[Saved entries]

····················

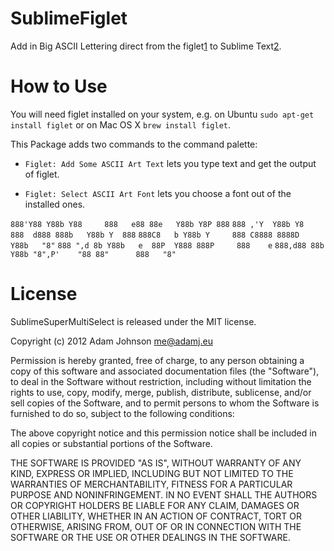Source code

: SublimeFiglet
=============

Add in Big ASCII Lettering direct from the figlet[1] to Sublime Text[2].


How to Use
==========

You will need figlet installed on your system, e.g. on Ubuntu `sudo apt-get install figlet` or on Mac OS X `brew install figlet`.

This Package adds two commands to the command palette:

* `Figlet: Add Some ASCII Art Text` lets you type text and get the output of figlet.

* `Figlet: Select ASCII Art Font` lets you choose a font out of the installed ones.


`888'Y88 Y88b Y88     888   e88 88e   Y88b Y8P 888`
`888 ,'Y  Y88b Y8     888  d888 888b   Y88b Y  888`
`888C8   b Y88b Y     888 C8888 8888D   Y88b   "8"`
`888 ",d 8b Y88b   e  88P  Y888 888P     888    e`
`888,d88 88b Y88b "8",P'    "88 88"      888   "8"`



License
=======

SublimeSuperMultiSelect is released under the MIT license.

Copyright (c) 2012 Adam Johnson <me@adamj.eu>

Permission is hereby granted, free of charge, to any person obtaining a copy of this software and associated documentation files (the "Software"), to deal in the Software without restriction, including without limitation the rights to use, copy, modify, merge, publish, distribute, sublicense, and/or sell copies of the Software, and to permit persons to whom the Software is furnished to do so, subject to the following conditions:

The above copyright notice and this permission notice shall be included in all copies or substantial portions of the Software.

THE SOFTWARE IS PROVIDED "AS IS", WITHOUT WARRANTY OF ANY KIND, EXPRESS OR IMPLIED, INCLUDING BUT NOT LIMITED TO THE WARRANTIES OF MERCHANTABILITY, FITNESS FOR A PARTICULAR PURPOSE AND NONINFRINGEMENT. IN NO EVENT SHALL THE AUTHORS OR COPYRIGHT HOLDERS BE LIABLE FOR ANY CLAIM, DAMAGES OR OTHER LIABILITY, WHETHER IN AN ACTION OF CONTRACT, TORT OR OTHERWISE, ARISING FROM, OUT OF OR IN CONNECTION WITH THE SOFTWARE OR THE USE OR OTHER DEALINGS IN THE SOFTWARE.




[1]: http://www.figlet.org/
[2]: http://www.sublimetext.com/2
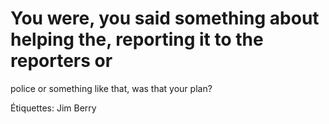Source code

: # You were, you said something about helping the, reporting it to the reporters or
police or something like that, was that your plan?

Étiquettes: Jim Berry
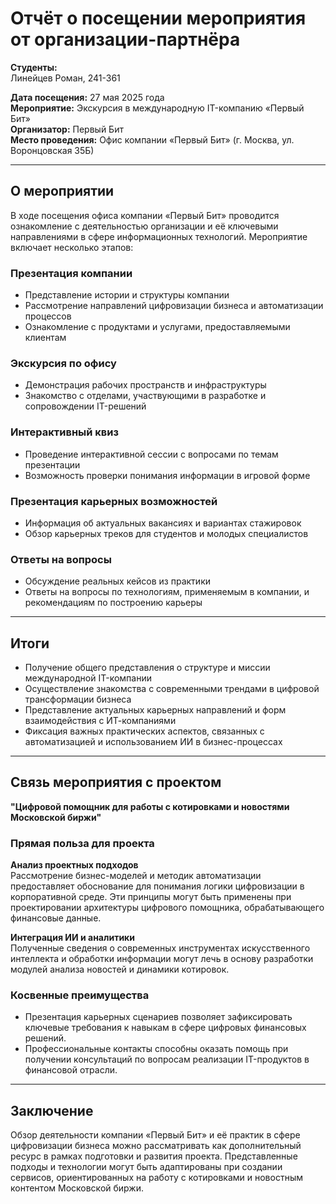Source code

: # Отчёт о посещении мероприятия от организации-партнёра

**Студенты:**  
Линейцев Роман, 241-361  

**Дата посещения:** 27 мая 2025 года  
**Мероприятие:** Экскурсия в международную IT-компанию «Первый Бит»  
**Организатор:** Первый Бит  
**Место проведения:** Офис компании «Первый Бит» (г. Москва, ул. Воронцовская 35Б)

---

## О мероприятии

В ходе посещения офиса компании «Первый Бит» проводится ознакомление с деятельностью организации и её ключевыми направлениями в сфере информационных технологий. Мероприятие включает несколько этапов:

### Презентация компании
- Представление истории и структуры компании  
- Рассмотрение направлений цифровизации бизнеса и автоматизации процессов  
- Ознакомление с продуктами и услугами, предоставляемыми клиентам  

### Экскурсия по офису
- Демонстрация рабочих пространств и инфраструктуры  
- Знакомство с отделами, участвующими в разработке и сопровождении IT-решений  

### Интерактивный квиз
- Проведение интерактивной сессии с вопросами по темам презентации  
- Возможность проверки понимания информации в игровой форме  

### Презентация карьерных возможностей
- Информация об актуальных вакансиях и вариантах стажировок  
- Обзор карьерных треков для студентов и молодых специалистов  

### Ответы на вопросы
- Обсуждение реальных кейсов из практики  
- Ответы на вопросы по технологиям, применяемым в компании, и рекомендациям по построению карьеры  

---

## Итоги

- Получение общего представления о структуре и миссии международной IT-компании  
- Осуществление знакомства с современными трендами в цифровой трансформации бизнеса  
- Представление актуальных карьерных направлений и форм взаимодействия с ИТ-компаниями  
- Фиксация важных практических аспектов, связанных с автоматизацией и использованием ИИ в бизнес-процессах  

---

## Связь мероприятия с проектом  
**"Цифровой помощник для работы с котировками и новостями Московской биржи"**

### Прямая польза для проекта

**Анализ проектных подходов**  
Рассмотрение бизнес-моделей и методик автоматизации предоставляет обоснование для понимания логики цифровизации в корпоративной среде. Эти принципы могут быть применены при проектировании архитектуры цифрового помощника, обрабатывающего финансовые данные.

**Интеграция ИИ и аналитики**  
Полученные сведения о современных инструментах искусственного интеллекта и обработки информации могут лечь в основу разработки модулей анализа новостей и динамики котировок.

### Косвенные преимущества

- Презентация карьерных сценариев позволяет зафиксировать ключевые требования к навыкам в сфере цифровых финансовых решений.  
- Профессиональные контакты способны оказать помощь при получении консультаций по вопросам реализации IT-продуктов в финансовой отрасли.  

---

## Заключение

Обзор деятельности компании «Первый Бит» и её практик в сфере цифровизации бизнеса можно рассматривать как дополнительный ресурс в рамках подготовки и развития проекта. Представленные подходы и технологии могут быть адаптированы при создании сервисов, ориентированных на работу с котировками и новостным контентом Московской биржи.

····················

## PROMPT
In the entries above, find the line holding "Рассмотрение бизнес-моделей и" and the line holding "## Заключение", then retype exactly those two lines and every line between them, and nothing else.

## YOUR SOLUTION
Рассмотрение бизнес-моделей и методик автоматизации предоставляет обоснование для понимания логики цифровизации в корпоративной среде. Эти принципы могут быть применены при проектировании архитектуры цифрового помощника, обрабатывающего финансовые данные.

**Интеграция ИИ и аналитики**  
Полученные сведения о современных инструментах искусственного интеллекта и обработки информации могут лечь в основу разработки модулей анализа новостей и динамики котировок.

### Косвенные преимущества

- Презентация карьерных сценариев позволяет зафиксировать ключевые требования к навыкам в сфере цифровых финансовых решений.  
- Профессиональные контакты способны оказать помощь при получении консультаций по вопросам реализации IT-продуктов в финансовой отрасли.  

---

## Заключение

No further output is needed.